Moreover, recent literature has highlighted the policy implications of club convergence. The author clearly points out that understanding the convergence mode of energy intensity and its driving factors is of great significance for local governments to implement targeted energy-saving policies [
37,
39]. The article points out that the development of green finance in China presents a phenomenon of club convergence. At the same time, it reveals the evolution trend and reasons for the green finance development gap. It provides a policy basis for promoting the coordinated development of green finance in China [
40].
There are two problems with the current research on energy convergence. The first is that most of the existing literature has studied energy intensity, ignoring the relationship between China’s electrification process and its coordinated economic development. Therefore, the study of electricity intensity convergence has practical implications for regional differences in China’s electricity development and for exploring low-energy consumption development models. Secondly, the current sample level of research is focused on the national, provincial, and city levels, without further exploring the relationship between industries, ignoring the industrial restructuring that has taken place in China in recent years.

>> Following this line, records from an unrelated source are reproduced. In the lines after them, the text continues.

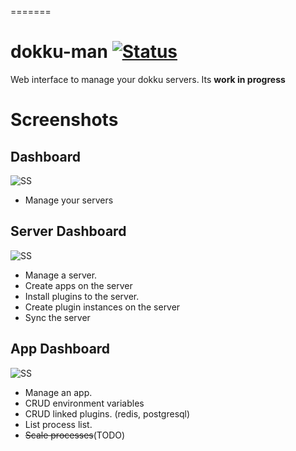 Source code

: =======
# dokku-man [![Status](https://img.shields.io/badge/stability-experimental-green.svg?style=flat-square)]()
Web interface to manage your dokku servers. Its **work in progress**


# Screenshots

## Dashboard
![SS](http://i.imgur.com/pUH0X4U.png)

* Manage your servers

## Server Dashboard
![SS](http://i.imgur.com/TCuSjDS.jpg)

* Manage a server. 
* Create apps on the server
* Install plugins to the server.
* Create plugin instances on the server
* Sync the server


## App Dashboard
![SS](http://i.imgur.com/FZA4Wly.jpg)

* Manage an app. 
* CRUD environment variables
* CRUD linked plugins. (redis, postgresql)
* List process list.
* ~~Scale processes~~(TODO)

Therefore, considering that electricity intensity reflects the output value brought by kWh consumption, the trend of electricity intensity in each province of China reflects the efficiency of economic development to a certain extent. The key issues that this paper attempts to analyze are (1) to analyze the characteristics of regional industrial development by analyzing the development trend of inter-regional electricity intensity; (2) to explore the characteristics of development efficiency and trends among different industries in China by analyzing from three perspectives of GDP electricity intensity, secondary industry, and tertiary industry electricity intensity; (3) to provide policy recommendations for China’s regional economic development based on these analyses of reference. Accordingly, the innovative points of this study could be concluded in three points. (1) Electricity intensity reflects the output value per unit of electricity, which is an important indicator reflecting the coordination between regional economy and energy consumption as well as high-quality economic development. (2) The club convergence log t-test used in this paper is a data-driven trend analysis method, which can reduce the subjective bias caused by artificial groupings and better reflects the real development and convergence tendency. (3) The results of the study state the regional diversity in electricity intensity, which implies the problems of imbalance during the industrialization of developing countries and provides insight for policymakers.
The paper is organized as follows: The first part is the background and introduction, the second part is the methodology and data, the third part is the empirical results and analysis, and the fourth part is the conclusion and corresponding policy recommendations.